I parked blocking the roadway and told my son to stay in our car with his seatbelt on. I got out to help, heading straight to the one most injured. I found him wide-eyed, struggling to move while fighting to breathe from unseen injuries. I tried my best to keep him still and comforted while speaking to the emergency dispatcher, attempting to control the scene and direct the fire department to our location so they could arrive and administer much-needed, critical care.
When the medics showed, they took over and started doing what they could. I returned to my son who asked question after question about what had just unfolded in front of him. As we drove away, I said a quick thanks to the police officer who began handling traffic control, and home we went. Sadly, the young man I was helping didn’t have the opportunity to go home. He passed away a few days later in the hospital, surrounded by his family. A life lost, others changed forever.
What occurred and my involvement seemed normal. I didn’t think twice about it; shit happens. It wasn’t until shortly after when I was telling the story to a family member – who wasn’t there but was clearly affected by it – I realized that this being normal probably wasn’t normal. Why would it be? It certainly shouldn’t be. This made me think.
It was only normal because I had been on the stage of my old job for so long that I couldn’t see the effect committing law enforcement had had on my life, how it had changed me as a person. I began to realize police work is a series of a thousand small cuts that never get a chance to heal. The cuts only begin to heal if you’re purposeful in patching them (which isn’t common), or when you leave the profession altogether, forcing the cutting to stop.
Several years removed from law enforcement, empathy – and even sadness – have regained a place in my life. I’m not sure I would have moved through the transition as fast without the experience that forced the above realization. Or, perhaps, without someone planting the possibility in the back of my mind in the first place. I consider myself lucky. Some go years (or never) without moving closer to who they once were before the job.
There are a lot of officers who have experienced much more than me, but if I can pass along any words of advice, it would be to take healing option A (being more purposeful in your mental health) a little more seriously while you’re still in the thick of it. A more purposeful approach, even if you don’t think you need it, could help avoid serious issues in your post-cop life, ultimately allowing you to enjoy your new-found freedom that much more.
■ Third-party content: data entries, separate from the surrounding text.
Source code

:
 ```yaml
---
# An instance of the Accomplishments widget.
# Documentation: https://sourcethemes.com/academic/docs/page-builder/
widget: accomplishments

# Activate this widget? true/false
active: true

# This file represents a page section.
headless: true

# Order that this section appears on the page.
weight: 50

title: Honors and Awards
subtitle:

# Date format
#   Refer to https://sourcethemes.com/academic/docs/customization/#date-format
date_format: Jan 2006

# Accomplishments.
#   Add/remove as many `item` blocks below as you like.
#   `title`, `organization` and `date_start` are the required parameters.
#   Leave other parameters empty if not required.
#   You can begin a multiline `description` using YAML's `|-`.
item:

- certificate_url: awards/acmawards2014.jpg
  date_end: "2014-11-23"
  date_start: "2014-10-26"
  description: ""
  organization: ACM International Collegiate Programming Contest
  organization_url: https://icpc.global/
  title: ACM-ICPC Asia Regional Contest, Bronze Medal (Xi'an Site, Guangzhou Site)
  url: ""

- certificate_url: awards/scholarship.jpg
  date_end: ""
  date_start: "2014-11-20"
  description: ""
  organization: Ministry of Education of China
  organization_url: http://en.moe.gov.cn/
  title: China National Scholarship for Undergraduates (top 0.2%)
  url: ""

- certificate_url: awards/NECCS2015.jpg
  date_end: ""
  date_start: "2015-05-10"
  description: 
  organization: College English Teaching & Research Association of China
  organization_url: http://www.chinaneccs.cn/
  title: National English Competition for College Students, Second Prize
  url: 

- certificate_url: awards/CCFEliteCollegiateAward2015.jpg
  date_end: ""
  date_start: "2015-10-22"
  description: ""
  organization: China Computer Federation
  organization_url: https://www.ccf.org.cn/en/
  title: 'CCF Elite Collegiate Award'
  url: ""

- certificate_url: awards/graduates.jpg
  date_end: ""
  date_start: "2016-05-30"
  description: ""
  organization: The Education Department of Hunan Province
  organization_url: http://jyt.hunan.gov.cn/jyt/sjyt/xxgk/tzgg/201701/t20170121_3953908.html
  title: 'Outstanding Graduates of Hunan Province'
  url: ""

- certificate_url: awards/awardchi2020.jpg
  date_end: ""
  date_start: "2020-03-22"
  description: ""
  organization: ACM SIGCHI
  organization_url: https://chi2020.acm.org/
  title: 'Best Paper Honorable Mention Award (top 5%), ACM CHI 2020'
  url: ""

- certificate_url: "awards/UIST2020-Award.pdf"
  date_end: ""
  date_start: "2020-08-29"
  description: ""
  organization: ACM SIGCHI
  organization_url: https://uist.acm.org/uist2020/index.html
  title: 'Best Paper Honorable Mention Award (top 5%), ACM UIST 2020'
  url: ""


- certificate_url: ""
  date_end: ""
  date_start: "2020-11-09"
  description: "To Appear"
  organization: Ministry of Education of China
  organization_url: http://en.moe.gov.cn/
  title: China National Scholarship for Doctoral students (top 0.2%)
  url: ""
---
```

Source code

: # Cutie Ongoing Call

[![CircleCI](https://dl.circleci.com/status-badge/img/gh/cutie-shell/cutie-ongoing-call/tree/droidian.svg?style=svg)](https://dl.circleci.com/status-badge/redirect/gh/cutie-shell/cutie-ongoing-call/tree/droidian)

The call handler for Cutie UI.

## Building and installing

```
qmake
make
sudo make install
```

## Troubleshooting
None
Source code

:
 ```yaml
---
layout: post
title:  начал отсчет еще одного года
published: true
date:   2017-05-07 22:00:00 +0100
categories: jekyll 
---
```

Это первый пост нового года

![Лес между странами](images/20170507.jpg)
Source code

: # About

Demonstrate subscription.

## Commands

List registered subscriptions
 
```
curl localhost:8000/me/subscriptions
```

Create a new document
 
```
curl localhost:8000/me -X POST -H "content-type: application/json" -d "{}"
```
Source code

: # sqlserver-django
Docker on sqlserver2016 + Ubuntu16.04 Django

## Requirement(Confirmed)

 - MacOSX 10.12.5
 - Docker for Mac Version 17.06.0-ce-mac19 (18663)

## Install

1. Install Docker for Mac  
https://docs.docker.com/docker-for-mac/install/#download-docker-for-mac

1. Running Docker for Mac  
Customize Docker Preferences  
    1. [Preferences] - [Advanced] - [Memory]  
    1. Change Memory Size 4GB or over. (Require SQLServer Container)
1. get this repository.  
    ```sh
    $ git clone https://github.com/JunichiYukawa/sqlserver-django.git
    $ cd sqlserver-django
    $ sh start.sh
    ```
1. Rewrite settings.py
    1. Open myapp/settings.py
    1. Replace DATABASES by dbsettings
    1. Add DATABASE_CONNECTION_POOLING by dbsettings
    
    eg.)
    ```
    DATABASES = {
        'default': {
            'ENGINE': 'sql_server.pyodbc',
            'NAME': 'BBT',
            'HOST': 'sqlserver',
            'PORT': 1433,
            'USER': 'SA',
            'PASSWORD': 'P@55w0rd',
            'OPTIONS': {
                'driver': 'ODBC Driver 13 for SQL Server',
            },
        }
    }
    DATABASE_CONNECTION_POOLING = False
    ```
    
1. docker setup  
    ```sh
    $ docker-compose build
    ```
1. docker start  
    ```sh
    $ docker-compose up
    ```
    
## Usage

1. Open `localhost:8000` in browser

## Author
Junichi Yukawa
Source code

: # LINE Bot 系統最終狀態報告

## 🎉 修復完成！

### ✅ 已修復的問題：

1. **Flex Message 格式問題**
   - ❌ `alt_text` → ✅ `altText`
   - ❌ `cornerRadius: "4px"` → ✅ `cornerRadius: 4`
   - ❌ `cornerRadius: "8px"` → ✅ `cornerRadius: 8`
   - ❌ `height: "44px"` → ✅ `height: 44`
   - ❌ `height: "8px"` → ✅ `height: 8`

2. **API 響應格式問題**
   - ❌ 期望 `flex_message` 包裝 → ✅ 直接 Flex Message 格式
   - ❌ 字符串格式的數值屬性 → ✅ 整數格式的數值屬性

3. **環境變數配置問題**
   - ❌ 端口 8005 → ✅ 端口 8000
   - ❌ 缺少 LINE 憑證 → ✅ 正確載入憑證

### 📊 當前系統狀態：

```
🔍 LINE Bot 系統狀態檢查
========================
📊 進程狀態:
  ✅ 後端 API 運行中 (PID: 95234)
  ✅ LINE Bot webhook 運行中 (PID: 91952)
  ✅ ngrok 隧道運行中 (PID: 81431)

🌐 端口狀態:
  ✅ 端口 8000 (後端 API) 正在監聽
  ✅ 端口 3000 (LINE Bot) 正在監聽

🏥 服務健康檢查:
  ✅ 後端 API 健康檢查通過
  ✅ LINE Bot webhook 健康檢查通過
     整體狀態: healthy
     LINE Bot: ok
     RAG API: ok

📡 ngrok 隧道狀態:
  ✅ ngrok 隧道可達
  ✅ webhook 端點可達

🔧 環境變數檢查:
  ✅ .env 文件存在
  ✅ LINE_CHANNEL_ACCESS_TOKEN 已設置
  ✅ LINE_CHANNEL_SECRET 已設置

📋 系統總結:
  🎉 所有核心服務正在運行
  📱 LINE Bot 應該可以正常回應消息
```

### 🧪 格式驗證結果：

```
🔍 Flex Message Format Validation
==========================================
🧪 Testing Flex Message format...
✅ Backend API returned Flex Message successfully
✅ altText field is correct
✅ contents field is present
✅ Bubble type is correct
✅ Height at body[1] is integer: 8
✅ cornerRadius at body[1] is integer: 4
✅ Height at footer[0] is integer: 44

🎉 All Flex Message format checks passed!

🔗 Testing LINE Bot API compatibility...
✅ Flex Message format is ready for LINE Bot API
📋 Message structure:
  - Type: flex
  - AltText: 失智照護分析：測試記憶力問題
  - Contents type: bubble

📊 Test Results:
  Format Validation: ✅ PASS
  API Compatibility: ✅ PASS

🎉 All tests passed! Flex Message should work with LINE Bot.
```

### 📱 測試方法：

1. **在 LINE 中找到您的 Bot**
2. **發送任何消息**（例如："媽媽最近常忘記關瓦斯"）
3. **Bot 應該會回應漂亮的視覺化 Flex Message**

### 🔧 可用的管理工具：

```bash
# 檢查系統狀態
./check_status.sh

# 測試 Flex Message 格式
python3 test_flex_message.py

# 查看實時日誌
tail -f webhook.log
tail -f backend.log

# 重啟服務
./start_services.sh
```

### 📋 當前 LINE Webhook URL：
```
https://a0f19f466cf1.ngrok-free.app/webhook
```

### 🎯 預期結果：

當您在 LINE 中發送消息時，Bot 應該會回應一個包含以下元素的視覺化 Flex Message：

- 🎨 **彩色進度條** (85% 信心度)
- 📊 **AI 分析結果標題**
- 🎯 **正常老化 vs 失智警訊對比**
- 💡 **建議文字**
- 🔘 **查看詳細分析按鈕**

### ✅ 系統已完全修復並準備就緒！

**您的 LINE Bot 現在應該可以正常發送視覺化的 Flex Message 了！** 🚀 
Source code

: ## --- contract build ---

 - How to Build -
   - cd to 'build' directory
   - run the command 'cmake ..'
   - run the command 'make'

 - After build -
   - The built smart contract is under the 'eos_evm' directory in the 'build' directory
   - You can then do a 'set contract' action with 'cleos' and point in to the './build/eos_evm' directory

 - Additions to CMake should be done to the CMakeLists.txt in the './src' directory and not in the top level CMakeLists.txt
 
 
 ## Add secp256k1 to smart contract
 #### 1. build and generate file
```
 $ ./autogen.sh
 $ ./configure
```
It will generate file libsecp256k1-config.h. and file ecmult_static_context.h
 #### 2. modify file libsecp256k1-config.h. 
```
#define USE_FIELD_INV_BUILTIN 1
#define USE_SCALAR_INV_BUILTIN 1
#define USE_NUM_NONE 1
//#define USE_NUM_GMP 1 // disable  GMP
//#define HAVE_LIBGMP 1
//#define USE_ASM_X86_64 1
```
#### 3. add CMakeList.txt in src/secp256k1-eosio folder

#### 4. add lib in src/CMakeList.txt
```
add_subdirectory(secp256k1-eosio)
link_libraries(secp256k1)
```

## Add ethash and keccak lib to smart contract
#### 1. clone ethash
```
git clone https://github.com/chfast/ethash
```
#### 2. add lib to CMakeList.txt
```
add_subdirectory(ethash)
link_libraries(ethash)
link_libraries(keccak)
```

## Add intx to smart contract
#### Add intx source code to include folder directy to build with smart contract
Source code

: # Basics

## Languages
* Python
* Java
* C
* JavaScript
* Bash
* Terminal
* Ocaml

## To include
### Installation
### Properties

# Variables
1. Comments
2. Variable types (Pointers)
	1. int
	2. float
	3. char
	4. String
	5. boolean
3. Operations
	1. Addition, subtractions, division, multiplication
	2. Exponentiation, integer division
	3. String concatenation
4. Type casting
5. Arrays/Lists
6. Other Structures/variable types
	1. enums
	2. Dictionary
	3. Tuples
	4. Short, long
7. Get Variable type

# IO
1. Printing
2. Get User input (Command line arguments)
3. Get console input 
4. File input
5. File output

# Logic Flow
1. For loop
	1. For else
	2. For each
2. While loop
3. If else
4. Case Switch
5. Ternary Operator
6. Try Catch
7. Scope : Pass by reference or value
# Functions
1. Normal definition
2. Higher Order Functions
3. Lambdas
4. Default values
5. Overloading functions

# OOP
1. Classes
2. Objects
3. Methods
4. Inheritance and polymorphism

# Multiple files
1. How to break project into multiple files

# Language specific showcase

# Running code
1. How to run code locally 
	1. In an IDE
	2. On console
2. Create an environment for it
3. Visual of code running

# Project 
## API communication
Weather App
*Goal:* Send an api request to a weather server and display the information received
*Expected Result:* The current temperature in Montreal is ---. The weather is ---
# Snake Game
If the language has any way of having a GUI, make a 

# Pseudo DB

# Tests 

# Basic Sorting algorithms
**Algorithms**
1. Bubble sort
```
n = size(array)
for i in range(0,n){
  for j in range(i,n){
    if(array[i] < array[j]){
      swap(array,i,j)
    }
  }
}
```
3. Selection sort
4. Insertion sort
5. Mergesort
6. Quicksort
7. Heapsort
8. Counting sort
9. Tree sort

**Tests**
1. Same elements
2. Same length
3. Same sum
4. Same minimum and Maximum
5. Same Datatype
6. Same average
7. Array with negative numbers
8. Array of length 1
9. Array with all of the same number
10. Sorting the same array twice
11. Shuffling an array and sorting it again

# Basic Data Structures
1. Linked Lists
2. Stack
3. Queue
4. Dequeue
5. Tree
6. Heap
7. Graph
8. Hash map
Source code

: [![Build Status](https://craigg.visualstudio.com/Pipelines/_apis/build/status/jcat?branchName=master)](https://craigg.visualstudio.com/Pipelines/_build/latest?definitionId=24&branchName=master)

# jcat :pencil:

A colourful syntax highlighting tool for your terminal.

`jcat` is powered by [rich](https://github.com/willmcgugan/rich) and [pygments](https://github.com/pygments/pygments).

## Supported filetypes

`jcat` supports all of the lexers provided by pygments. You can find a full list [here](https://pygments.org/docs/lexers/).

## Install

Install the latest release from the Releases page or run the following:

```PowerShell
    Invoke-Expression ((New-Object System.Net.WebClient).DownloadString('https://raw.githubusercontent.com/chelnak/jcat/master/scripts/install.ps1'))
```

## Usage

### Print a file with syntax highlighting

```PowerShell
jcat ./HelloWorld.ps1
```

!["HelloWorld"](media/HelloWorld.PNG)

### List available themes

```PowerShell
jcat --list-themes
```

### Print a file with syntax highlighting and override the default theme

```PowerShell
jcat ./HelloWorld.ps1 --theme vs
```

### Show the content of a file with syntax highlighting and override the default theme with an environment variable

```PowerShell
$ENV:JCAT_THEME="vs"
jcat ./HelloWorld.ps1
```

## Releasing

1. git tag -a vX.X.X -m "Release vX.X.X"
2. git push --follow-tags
Make sure you’re not just talking to your friends about the fun things, but things that matter, too. You watch your buddies’ backs on the street, remember it might also be needed outside the uniform.
If you’ve left or are considering leaving law enforcement, talk with those who have made the change and take to heart what they have to share. For a show with Oscar-quality storytelling and brilliant performances, the lack of applause can be deafening. Law enforcement, and life after, can be lonely, but it doesn’t have to be.